Среди всех выделяются Павлович, Ипполитов и Бут. Павлович по натуре разбойник. Подводный дом а-ля Кусто — его идея. Сегодня он обрадовал народ: «Вы думаете, сейчас тяжело? Напрасно думаете! Мы занимаемся неизведанным делом, за такие дела можно заплатить жизнью».
…Вечером с моря пришла гроза. Молнии, фантастические по силе и форме, врезались в воду. Шел тяжелый страшный дождь с ветром. Затопило две палатки.
11 августа. Люди устали, нервничают. Неудача — сорвалась нижняя кассета блоков. Трое готовятся к отъезду: не выдержали.
13 августа. Почти трое суток с короткими перерывами льет дождь. Лагерь еще стоит. Десятивесельную лодку сорвало с троса и било о камни. Двигатели вышли из строя. Дом целую ночь грохотал и булькал.
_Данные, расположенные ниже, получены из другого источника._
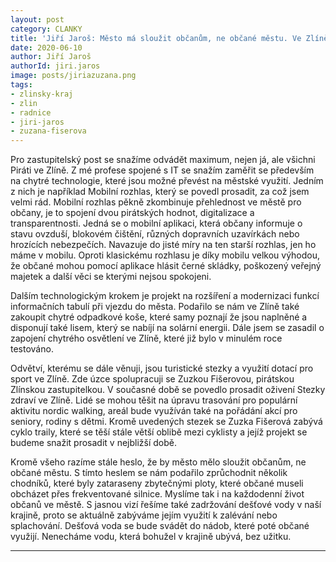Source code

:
 ```yaml
---
layout: post
category: CLANKY
title: 'Jiří Jaroš: Město má sloužit občanům, ne občané městu. Ve Zlíně se nám to daří'
date: 2020-06-10
author: Jiří Jaroš
authorId: jiri.jaros
image: posts/jiriazuzana.png
tags: 
- zlinsky-kraj
- zlin
- radnice
- jiri-jaros
- zuzana-fiserova
---
```


Pro zastupitelský post se snažíme odvádět maximum, nejen já, ale všichni Piráti ve Zlíně. Z mé profese spojené s IT se snažím zaměřit se především na chytré technologie, které jsou možné převést na městské využití. Jedním z nich je například Mobilní rozhlas, který se povedl prosadit, za což jsem velmi rád. Mobilní rozhlas pěkně zkombinuje přehlednost ve městě pro občany, je to spojení dvou pirátských hodnot, digitalizace a transparentnosti. Jedná se o mobilní aplikaci, která občany informuje o stavu ovzduší, blokovém čištění, různých dopravních uzavírkách nebo hrozících nebezpečích. Navazuje do jisté míry na ten starší rozhlas, jen ho máme v mobilu. Oproti klasickému rozhlasu je díky mobilu velkou výhodou, že občané mohou pomocí aplikace hlásit černé skládky, poškozený veřejný majetek a další věci se kterými nejsou spokojeni. 
 
Dalším technologickým krokem je projekt na rozšíření a modernizaci funkcí informačních tabulí při vjezdu do města. Podařilo se nám ve Zlíně také zakoupit chytré odpadkové koše, které samy poznají že jsou naplněné a disponují také lisem, který se nabíjí na solární energii. Dále jsem se zasadil o zapojení chytrého osvětlení ve Zlíně, které již bylo v minulém roce testováno. 
 
Odvětví, kterému se dále věnuji, jsou turistické stezky a využití dotací pro sport ve Zlíně. Zde úzce spolupracuji se Zuzkou Fišerovou, pirátskou Zlínskou zastupitelkou.  V současné době se povedlo prosadit oživení Stezky zdraví ve Zlíně. Lidé se mohou těšit na úpravu trasování pro populární aktivitu nordic walking, areál bude využíván také na pořádání akcí pro seniory, rodiny s dětmi. Kromě uvedených stezek se Zuzka Fišerová zabývá cyklo traily, které se těší stále větší oblibě mezi cyklisty a jejíž projekt se budeme snažit prosadit v nejbližší době. 
 
Kromě všeho razíme stále heslo, že by město mělo sloužit občanům, ne občané městu. S tímto heslem se nám podařilo zprůchodnit několik chodníků, které byly zataraseny zbytečnými ploty, které občané museli obcházet přes frekventované silnice. Myslíme tak i na každodenní život občanů ve městě. S jasnou vizí řešíme také zadržování dešťové vody v naší krajině, proto se aktuálně zabýváme jejím využití k zalévání nebo splachování. Dešťová voda se bude svádět do nádob, které poté občané využijí. Nenecháme vodu, která bohužel v krajině ubývá, bez užitku. 

---
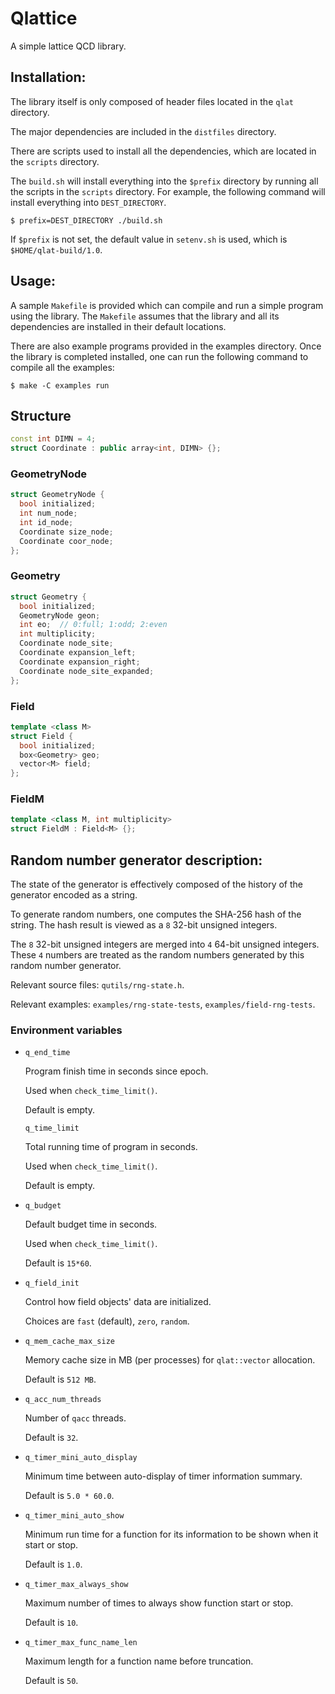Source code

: # Qlattice

A simple lattice QCD library.

## Installation:

The library itself is only composed of header files located in the
`qlat` directory.

The major dependencies are included in the `distfiles` directory.

There are scripts used to install all the dependencies, which are located
in the `scripts` directory.

The `build.sh` will install everything into the `$prefix` directory
by running all the scripts in the `scripts` directory. For example,
the following command will install everything into `DEST_DIRECTORY`.

`$ prefix=DEST_DIRECTORY ./build.sh`

If `$prefix` is not set, the default value in `setenv.sh` is used,
which is `$HOME/qlat-build/1.0`.

## Usage:

A sample `Makefile` is provided which can compile and run a simple
program using the library. The `Makefile` assumes that the library
and all its dependencies are installed in their default locations.

There are also example programs provided in the examples directory. Once
the library is completed installed, one can run the following command
to compile all the examples:

`$ make -C examples run`

## Structure

```c++
const int DIMN = 4;
struct Coordinate : public array<int, DIMN> {};
```

### GeometryNode

```c++
struct GeometryNode {
  bool initialized;
  int num_node;
  int id_node;
  Coordinate size_node;
  Coordinate coor_node;
};
```

### Geometry

```c++
struct Geometry {
  bool initialized;
  GeometryNode geon;
  int eo;  // 0:full; 1:odd; 2:even
  int multiplicity;
  Coordinate node_site;
  Coordinate expansion_left;
  Coordinate expansion_right;
  Coordinate node_site_expanded;
};
```

### Field

```c++
template <class M>
struct Field {
  bool initialized;
  box<Geometry> geo;
  vector<M> field;
};
```

### FieldM

```c++
template <class M, int multiplicity>
struct FieldM : Field<M> {};
```

## Random number generator description:

The state of the generator is effectively composed of the history of the
generator encoded as a string.

To generate random numbers, one computes the SHA-256 hash of the string.
The hash result is viewed as a `8` 32-bit unsigned integers.

The `8` 32-bit unsigned integers are merged into `4` 64-bit unsigned
integers. These `4` numbers are treated as the random numbers generated
by this random number generator.

Relevant source files: `qutils/rng-state.h`.

Relevant examples: `examples/rng-state-tests`, `examples/field-rng-tests`.

### Environment variables

- ``q_end_time``

  Program finish time in seconds since epoch.

  Used when ``check_time_limit()``.

  Default is empty.

  ``q_time_limit``

  Total running time of program in seconds.

  Used when ``check_time_limit()``.

  Default is empty.

- ``q_budget``

  Default budget time in seconds.

  Used when ``check_time_limit()``.

  Default is ``15*60``.

- ``q_field_init``

  Control how field objects' data are initialized.

  Choices are ``fast`` (default), ``zero``, ``random``.

- ``q_mem_cache_max_size``

  Memory cache size in MB (per processes) for ``qlat::vector`` allocation.

  Default is ``512 MB``.

- ``q_acc_num_threads``

  Number of ``qacc`` threads.

  Default is ``32``.

- ``q_timer_mini_auto_display``

  Minimum time between auto-display of timer information summary.

  Default is ``5.0 * 60.0``.

- ``q_timer_mini_auto_show``

  Minimum run time for a function for its information to be shown when it start or stop.

  Default is ``1.0``.

- ``q_timer_max_always_show``

  Maximum number of times to always show function start or stop.

  Default is ``10``.

- ``q_timer_max_func_name_len``

  Maximum length for a function name before truncation.

  Default is ``50``.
Бухта залита грязью из прибрежных оврагов. Между палаток бродят печальные фигуры — кто в гидрокостюме, кто в плавках, кто в резиновых сапогах и в плаще. Только на кухне не утихает жизнь.
В эти дни было достаточно времени для раздумий. Прошла половина отпуска. Дом еще не установлен. В лагере все больше недовольных. Я не представлял, каким будет этот отпуск. Боюсь, мало кто представлял.
Кажется, мы стоим на быстро вращающемся круге. В центре группа железных ребят. Вокруг еще десяток. Они держатся прочно, хотя центробежная сила действует и на них. Дальше — остальной лагерь. Одни стараются приблизиться к центральной группе, другие слетают с круга. Главное — удержаться тем, кто в центре. Хочется думать, что я неподалеку от них.
14 августа. Общее собрание членов клуба. Быть или не быть эксперименту? Очень трудно. Никто не считает положение безнадежным. Заросший до глаз черной щетиной Павлович ерничает. Он уверен без оглядки. Почему-то такой лидер меня раздражает. Предлагаю назначить руководителем эксперимента Юру Бута. Павлович остается председателем совета «Ихтиандр», но безусловно он обижен. Нам приходится пожертвовать чем-то легким, цельным и, быть может, сильным ради успеха. А Бут умница, у него нешаблонное мышление, спокойствие, умение, планировать последовательные операции, анализировать каждую из них. Эти черты инженера-экспериментатора сейчас намного важнее, чем романтика Павловича.